PROBLEM
Using the material below, state how many of its lines contain the string "github", with no other words.

EXERCISE MATERIAL
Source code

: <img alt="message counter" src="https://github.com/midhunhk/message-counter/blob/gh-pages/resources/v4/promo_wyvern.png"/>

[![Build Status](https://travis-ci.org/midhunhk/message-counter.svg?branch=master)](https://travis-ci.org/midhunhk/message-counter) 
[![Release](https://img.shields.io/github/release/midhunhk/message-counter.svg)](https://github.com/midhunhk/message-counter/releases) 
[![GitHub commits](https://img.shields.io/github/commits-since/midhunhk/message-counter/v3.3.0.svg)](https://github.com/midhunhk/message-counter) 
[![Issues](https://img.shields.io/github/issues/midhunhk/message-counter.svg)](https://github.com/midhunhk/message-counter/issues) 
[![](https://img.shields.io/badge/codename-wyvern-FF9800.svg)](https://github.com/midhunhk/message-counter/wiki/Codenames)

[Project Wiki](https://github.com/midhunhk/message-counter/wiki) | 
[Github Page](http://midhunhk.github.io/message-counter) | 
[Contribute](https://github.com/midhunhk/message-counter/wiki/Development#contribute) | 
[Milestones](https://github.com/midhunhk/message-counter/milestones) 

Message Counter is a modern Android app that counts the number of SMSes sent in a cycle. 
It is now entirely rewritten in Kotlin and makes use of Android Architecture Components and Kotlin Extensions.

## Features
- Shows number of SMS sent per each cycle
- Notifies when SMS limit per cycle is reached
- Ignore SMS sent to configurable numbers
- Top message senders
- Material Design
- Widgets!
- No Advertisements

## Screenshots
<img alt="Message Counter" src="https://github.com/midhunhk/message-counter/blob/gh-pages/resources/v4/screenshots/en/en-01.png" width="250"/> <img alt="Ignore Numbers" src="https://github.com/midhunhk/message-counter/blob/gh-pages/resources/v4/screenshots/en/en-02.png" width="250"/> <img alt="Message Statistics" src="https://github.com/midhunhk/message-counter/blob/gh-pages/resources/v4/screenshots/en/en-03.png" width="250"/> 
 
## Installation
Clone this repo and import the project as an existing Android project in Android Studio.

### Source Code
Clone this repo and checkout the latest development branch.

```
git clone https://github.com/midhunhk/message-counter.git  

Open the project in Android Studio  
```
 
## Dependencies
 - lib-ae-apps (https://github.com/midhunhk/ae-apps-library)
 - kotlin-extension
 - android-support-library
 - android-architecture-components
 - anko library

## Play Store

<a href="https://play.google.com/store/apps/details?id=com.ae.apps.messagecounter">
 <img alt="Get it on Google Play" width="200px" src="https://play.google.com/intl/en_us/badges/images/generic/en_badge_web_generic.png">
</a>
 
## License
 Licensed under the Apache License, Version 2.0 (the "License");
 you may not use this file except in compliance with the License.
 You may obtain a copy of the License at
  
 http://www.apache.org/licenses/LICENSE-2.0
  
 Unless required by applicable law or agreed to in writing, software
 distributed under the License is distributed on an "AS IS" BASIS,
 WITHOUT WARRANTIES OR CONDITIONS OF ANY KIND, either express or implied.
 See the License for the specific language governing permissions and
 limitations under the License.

WRITTEN RESPONSE
12